The answer must consist of every line in the records that contains the word "Description".

Items from a dataset:
....

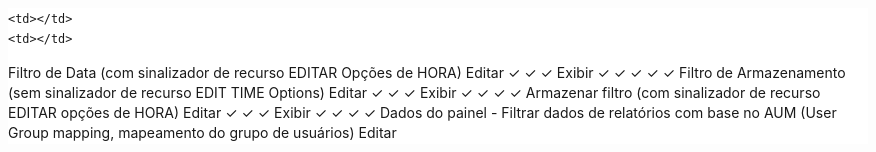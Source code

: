     <td></td>
    <td></td>
  </tr>
  <tr>
    <td rowspan="2">Filtro de Data (com sinalizador de recurso EDITAR Opções de HORA)</td>
    <td>Editar</td>
    <td>✓</td>
    <td>✓</td>
    <td>✓</td>
    <td></td>
    <td></td>
    <td></td>
  </tr>
  <tr>
    <td>Exibir</td>
    <td>✓</td>
    <td>✓</td>
    <td></td>
    <td>✓</td>
    <td>✓</td>
    <td>✓</td>
  </tr>
  <tr>
    <td rowspan="2">Filtro de Armazenamento (sem sinalizador de recurso EDIT TIME Options)</td>
    <td>Editar</td>
    <td>✓</td>
    <td>✓</td>
    <td>✓</td>
    <td></td>
    <td></td>
    <td></td>
  </tr>
  <tr>
    <td>Exibir</td>
    <td>✓</td>
    <td>✓</td>
    <td></td>
    <td>✓</td>
    <td>✓</td>
    <td></td>
  </tr>
  <tr>
    <td rowspan="2">Armazenar filtro (com sinalizador de recurso EDITAR opções de HORA)</td>
    <td>Editar</td>
    <td>✓</td>
    <td>✓</td>
    <td>✓</td>
    <td></td>
    <td></td>
    <td></td>
  </tr>
  <tr>
    <td>Exibir</td>
    <td>✓</td>
    <td>✓</td>
    <td></td>
    <td>✓</td>
    <td>✓</td>
    <td></td>
  </tr>
  <tr>
    <td rowspan="2">Dados do painel - Filtrar dados de relatórios com base no AUM (User Group mapping, mapeamento do grupo de usuários)</td>
    <td>Editar</td>
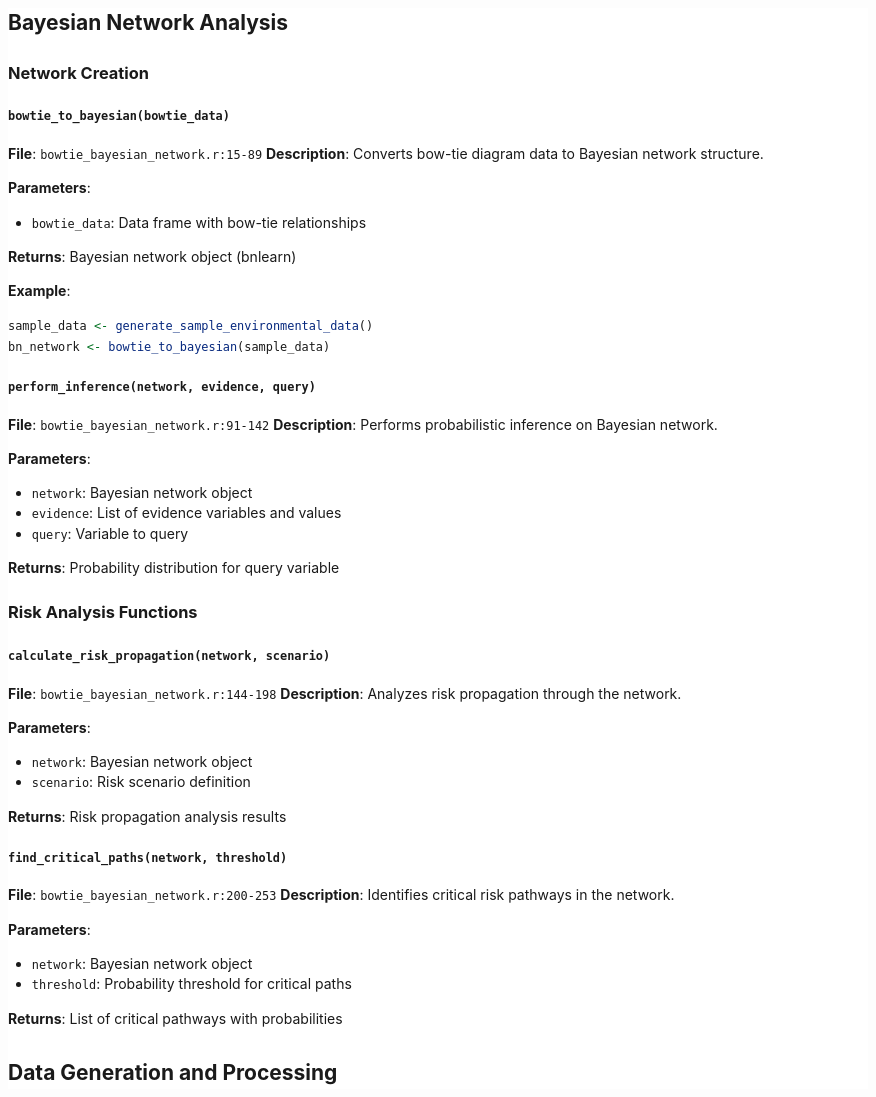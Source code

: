 ## Bayesian Network Analysis

### Network Creation

#### `bowtie_to_bayesian(bowtie_data)`
**File**: `bowtie_bayesian_network.r:15-89`
**Description**: Converts bow-tie diagram data to Bayesian network structure.

**Parameters**:
- `bowtie_data`: Data frame with bow-tie relationships

**Returns**: Bayesian network object (bnlearn)

**Example**:
```r
sample_data <- generate_sample_environmental_data()
bn_network <- bowtie_to_bayesian(sample_data)
```

#### `perform_inference(network, evidence, query)`
**File**: `bowtie_bayesian_network.r:91-142`
**Description**: Performs probabilistic inference on Bayesian network.

**Parameters**:
- `network`: Bayesian network object
- `evidence`: List of evidence variables and values
- `query`: Variable to query

**Returns**: Probability distribution for query variable

### Risk Analysis Functions

#### `calculate_risk_propagation(network, scenario)`
**File**: `bowtie_bayesian_network.r:144-198`
**Description**: Analyzes risk propagation through the network.

**Parameters**:
- `network`: Bayesian network object
- `scenario`: Risk scenario definition

**Returns**: Risk propagation analysis results

#### `find_critical_paths(network, threshold)`
**File**: `bowtie_bayesian_network.r:200-253`
**Description**: Identifies critical risk pathways in the network.

**Parameters**:
- `network`: Bayesian network object
- `threshold`: Probability threshold for critical paths

**Returns**: List of critical pathways with probabilities

## Data Generation and Processing
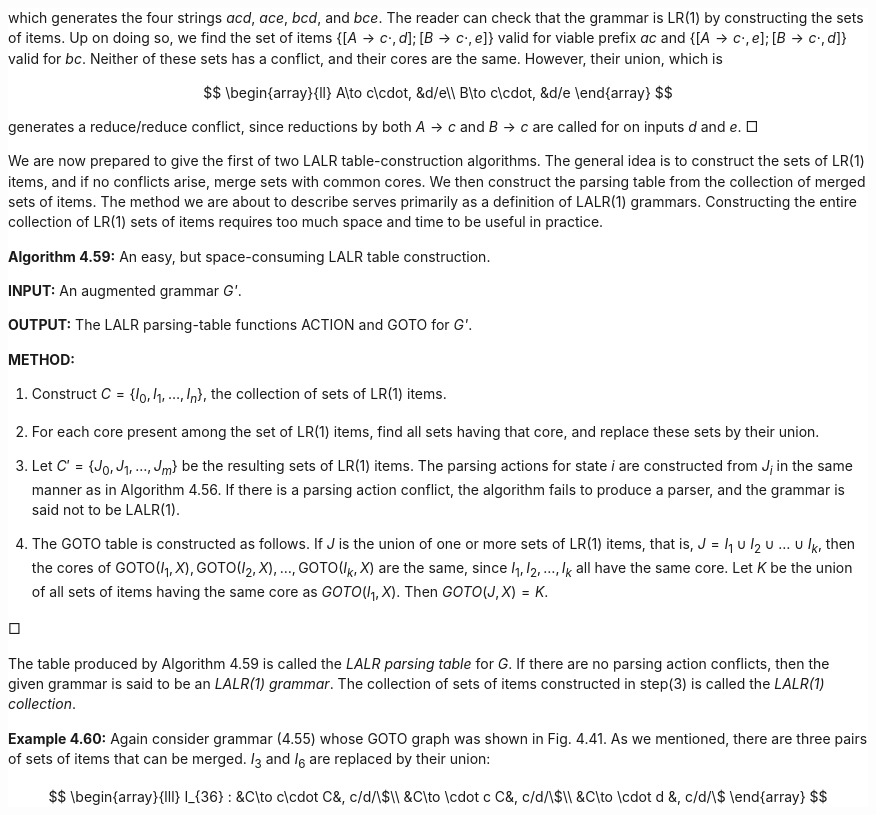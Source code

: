 which generates the four strings *acd*, *ace*, *bcd*, and *bce*. The reader can check that the grammar is LR(1) by constructing the sets of items. Up on doing so, we find the set of items $\{[A\to c\cdot, d]; [B\to c\cdot, e]\}$ valid for viable prefix *ac* and $\{[A\to c\cdot, e]; [B\to c\cdot, d]\}$ valid for $bc$. Neither of these sets has a conflict, and their cores are the same. However, their union, which is

$$
\begin{array}{ll}
A\to c\cdot, &d/e\\
B\to c\cdot, &d/e
\end{array}
$$

generates a reduce/reduce conflict, since reductions by both $A \to c$ and $B \to c$ are called for on inputs $d$ and $e$. $\Box$

We are now prepared to give the first of two LALR table-construction algorithms. The general idea is to construct the sets of LR(1) items, and if no conflicts arise, merge sets with common cores. We then construct the parsing table from the collection of merged sets of items. The method we are about to describe serves primarily as a definition of LALR(1) grammars. Constructing the entire collection of LR(1) sets of items requires too much space and time to be useful in practice.

**Algorithm 4.59:** An easy, but space-consuming LALR table construction.

**INPUT:** An augmented grammar *G'*.

**OUTPUT:** The LALR parsing-table functions ACTION and GOTO for *G'*.

**METHOD:**

1. Construct $C = \{I_0, I_1, \dots , I_n\}$, the collection of sets of LR(1) items.

2. For each core present among the set of LR(1) items, find all sets having that core, and replace these sets by their union.

3. Let $C' = \{J_0, J_1, \dots , J_m\}$ be the resulting sets of LR(1) items. The parsing actions for state *i* are constructed from $J_i$ in the same manner as in Algorithm 4.56. If there is a parsing action conflict, the algorithm fails to produce a parser, and the grammar is said not to be LALR(1).

4. The GOTO table is constructed as follows. If $J$ is the union of one or more sets of LR(1) items, that is, $J = I_1\cup I_2 \cup \dots \cup I_k$, then the cores of $\text{GOTO}(I_1, X), \text{GOTO}(I_2, X), \dots , \text{GOTO}(I_k, X)$ are the same, since $I_1, I_2, \dots , I_k$ all have the same core. Let $K$ be the union of all sets of items having the same core as $GOTO(I_1, X)$. Then $GOTO(J, X) = K$.

$\Box$

The table produced by Algorithm 4.59 is called the *LALR parsing table* for *G*. If there are no parsing action conflicts, then the given grammar is said to be an *LALR(1) grammar*. The collection of sets of items constructed in step(3) is called the *LALR(1) collection*.

**Example 4.60:** Again consider grammar (4.55) whose GOTO graph was shown in Fig. 4.41. As we mentioned, there are three pairs of sets of items that can be merged. $I_3$ and $I_6$ are replaced by their union:

$$
\begin{array}{lll}
I_{36} : &C\to c\cdot C&, c/d/\$\\
      &C\to \cdot c C&, c/d/\$\\
      &C\to \cdot d &, c/d/\$
\end{array}
$$


[^3]: Technically, the automaton misses being deterministic according to the definition of Section 3.6.4, because we do not have a dead state, corresponding to the empty set of items. As a result, there are some state input pairs for which no next state exists.
[^4]: The converse need not hold; that is, more than one state may have the same grammar symbol. See for example states 1 and 8 in the LR(0) automaton in Fig. 4.31, which are both entered by transitions on $E$, or states 2 and 9, which are both entered by transitions on $T$.
[^5]: As in Section 2.8.3, an l-value designates a location and an r-value is a value that can be stored in a location.
[^6]: Lookaheads that are strings of length greater than one are possible, of course, but we shall not consider such lookaheads here.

....

**Result of this exercise**
**Description**: Converts bow-tie diagram data to Bayesian network structure.
**Description**: Performs probabilistic inference on Bayesian network.
**Description**: Analyzes risk propagation through the network.
**Description**: Identifies critical risk pathways in the network.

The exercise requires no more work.